For the records below, say how many lines contain the string "HasRefreservation". Give the number only.

(Records for the exercise)

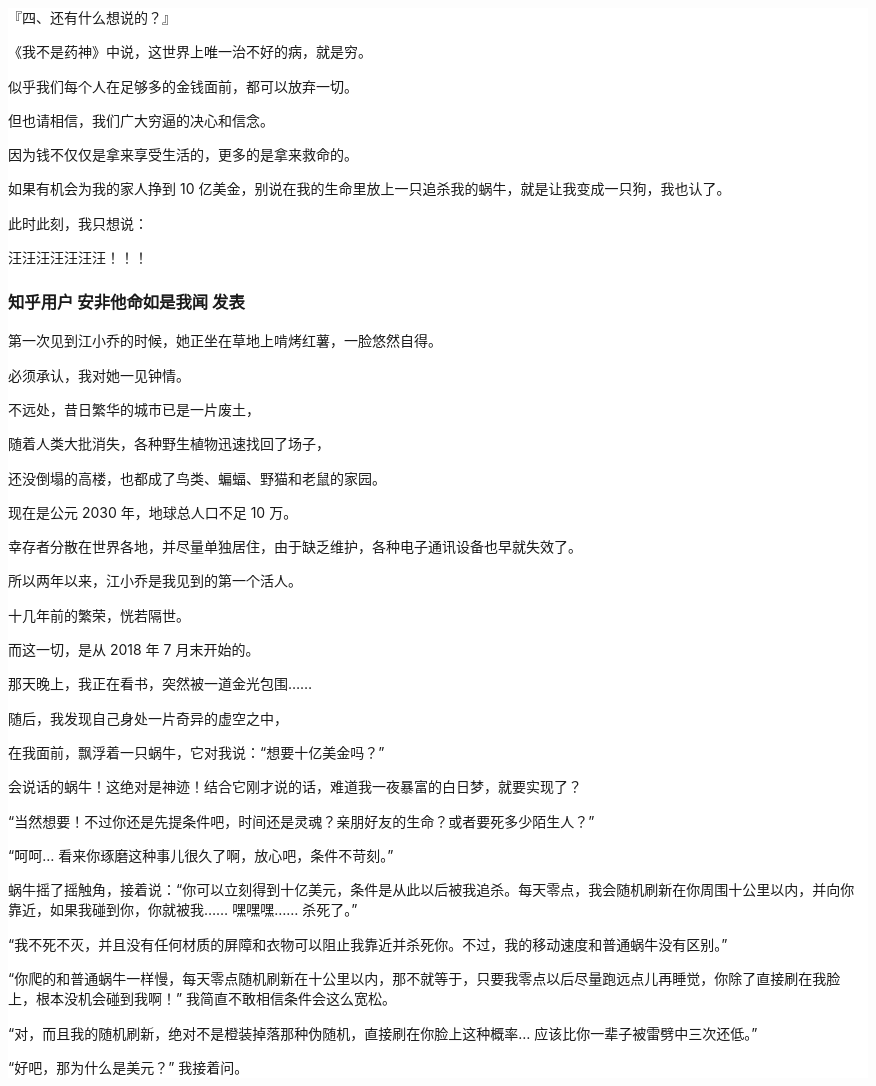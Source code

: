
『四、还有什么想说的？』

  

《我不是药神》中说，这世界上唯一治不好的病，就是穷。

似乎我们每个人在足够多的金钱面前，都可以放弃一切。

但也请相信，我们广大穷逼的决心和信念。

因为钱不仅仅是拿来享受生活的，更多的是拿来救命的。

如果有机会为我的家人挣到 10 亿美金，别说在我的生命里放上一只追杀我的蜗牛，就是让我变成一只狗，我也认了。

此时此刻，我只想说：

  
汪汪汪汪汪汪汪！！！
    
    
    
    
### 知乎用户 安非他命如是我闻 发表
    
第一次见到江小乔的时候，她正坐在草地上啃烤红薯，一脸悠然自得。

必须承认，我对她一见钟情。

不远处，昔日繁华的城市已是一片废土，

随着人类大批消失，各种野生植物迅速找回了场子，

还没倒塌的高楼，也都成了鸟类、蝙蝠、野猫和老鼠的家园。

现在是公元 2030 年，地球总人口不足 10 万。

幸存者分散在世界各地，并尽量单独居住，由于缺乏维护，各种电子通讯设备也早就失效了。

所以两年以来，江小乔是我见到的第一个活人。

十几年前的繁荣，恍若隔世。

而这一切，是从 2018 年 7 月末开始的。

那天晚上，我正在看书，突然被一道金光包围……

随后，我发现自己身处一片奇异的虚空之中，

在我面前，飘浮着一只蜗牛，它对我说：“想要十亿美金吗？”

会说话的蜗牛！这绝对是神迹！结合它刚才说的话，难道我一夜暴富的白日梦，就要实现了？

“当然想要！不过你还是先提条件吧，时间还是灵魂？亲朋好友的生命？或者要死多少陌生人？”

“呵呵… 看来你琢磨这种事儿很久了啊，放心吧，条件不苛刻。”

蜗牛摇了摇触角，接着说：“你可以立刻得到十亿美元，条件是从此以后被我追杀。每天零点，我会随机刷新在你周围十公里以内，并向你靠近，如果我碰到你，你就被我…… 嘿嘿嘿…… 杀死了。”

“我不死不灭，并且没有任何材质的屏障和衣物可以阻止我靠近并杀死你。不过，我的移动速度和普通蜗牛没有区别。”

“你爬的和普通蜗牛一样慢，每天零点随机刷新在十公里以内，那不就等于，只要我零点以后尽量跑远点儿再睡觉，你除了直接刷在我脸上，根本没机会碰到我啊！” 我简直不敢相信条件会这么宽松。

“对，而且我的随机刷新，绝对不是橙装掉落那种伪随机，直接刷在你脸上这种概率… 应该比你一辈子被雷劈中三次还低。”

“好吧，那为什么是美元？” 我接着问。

(End Records for the exercise)
(Records for the exercise)

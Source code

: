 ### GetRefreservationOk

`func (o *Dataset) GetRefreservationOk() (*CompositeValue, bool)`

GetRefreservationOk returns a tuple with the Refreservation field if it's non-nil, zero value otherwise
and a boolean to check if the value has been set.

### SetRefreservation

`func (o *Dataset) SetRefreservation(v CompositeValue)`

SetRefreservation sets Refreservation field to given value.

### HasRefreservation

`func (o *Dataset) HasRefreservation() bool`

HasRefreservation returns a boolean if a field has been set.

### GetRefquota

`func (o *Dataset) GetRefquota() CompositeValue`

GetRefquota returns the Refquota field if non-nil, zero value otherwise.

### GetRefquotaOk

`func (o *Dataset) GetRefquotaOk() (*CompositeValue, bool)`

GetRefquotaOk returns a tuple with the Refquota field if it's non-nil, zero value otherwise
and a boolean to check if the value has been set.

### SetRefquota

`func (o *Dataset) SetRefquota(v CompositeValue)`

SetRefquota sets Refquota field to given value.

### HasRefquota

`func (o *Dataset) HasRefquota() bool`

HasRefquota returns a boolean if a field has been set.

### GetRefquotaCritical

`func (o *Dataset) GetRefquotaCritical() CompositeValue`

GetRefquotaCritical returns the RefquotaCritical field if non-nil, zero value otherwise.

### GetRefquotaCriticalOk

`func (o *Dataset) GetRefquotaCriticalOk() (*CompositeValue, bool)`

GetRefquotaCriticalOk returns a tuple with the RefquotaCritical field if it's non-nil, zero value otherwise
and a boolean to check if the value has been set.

(End Records for the exercise)
(Records for the exercise)

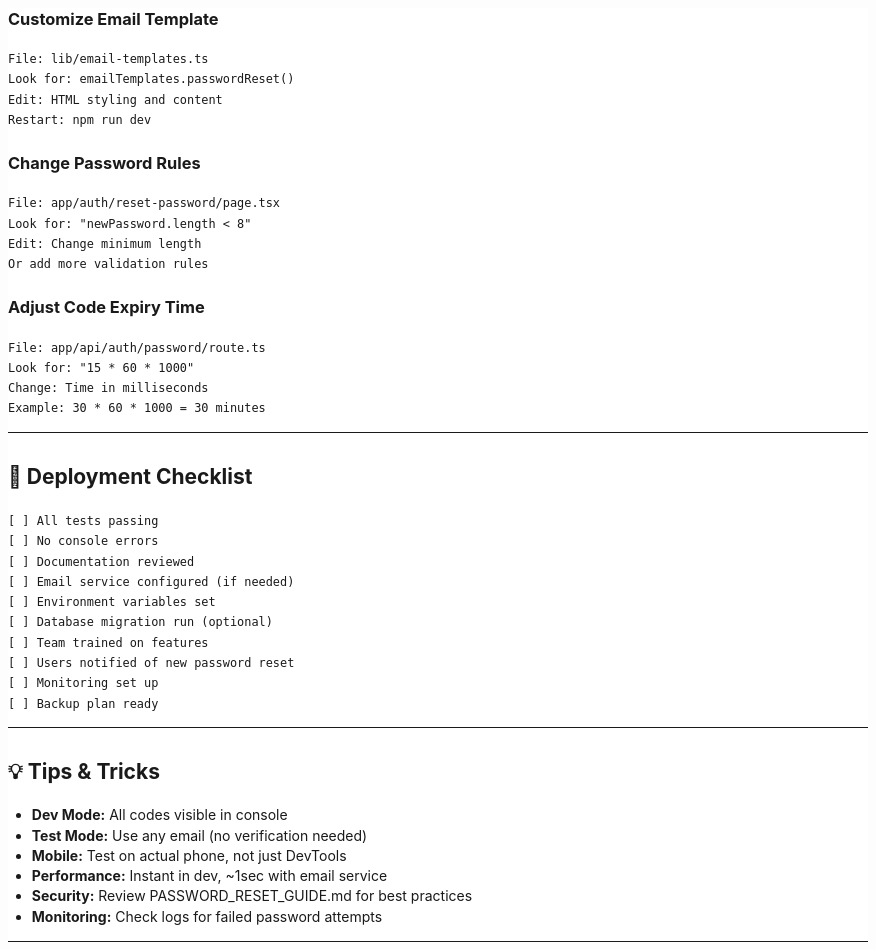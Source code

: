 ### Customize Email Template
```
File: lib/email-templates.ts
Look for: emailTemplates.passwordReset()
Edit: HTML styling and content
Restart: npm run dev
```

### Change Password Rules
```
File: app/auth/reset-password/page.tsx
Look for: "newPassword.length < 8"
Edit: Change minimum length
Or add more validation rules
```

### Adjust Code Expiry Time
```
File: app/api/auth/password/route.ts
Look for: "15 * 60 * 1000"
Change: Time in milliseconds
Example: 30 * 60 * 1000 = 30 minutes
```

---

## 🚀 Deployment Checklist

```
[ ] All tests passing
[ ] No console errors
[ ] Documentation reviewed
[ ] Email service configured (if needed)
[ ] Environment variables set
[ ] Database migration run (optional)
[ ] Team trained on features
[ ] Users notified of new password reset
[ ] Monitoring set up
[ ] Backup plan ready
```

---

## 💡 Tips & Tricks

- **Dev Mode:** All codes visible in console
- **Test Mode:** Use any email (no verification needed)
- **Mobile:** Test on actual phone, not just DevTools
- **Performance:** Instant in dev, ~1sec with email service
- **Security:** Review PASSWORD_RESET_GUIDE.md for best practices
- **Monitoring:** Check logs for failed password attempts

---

(End Records for the exercise)

Written solution: 3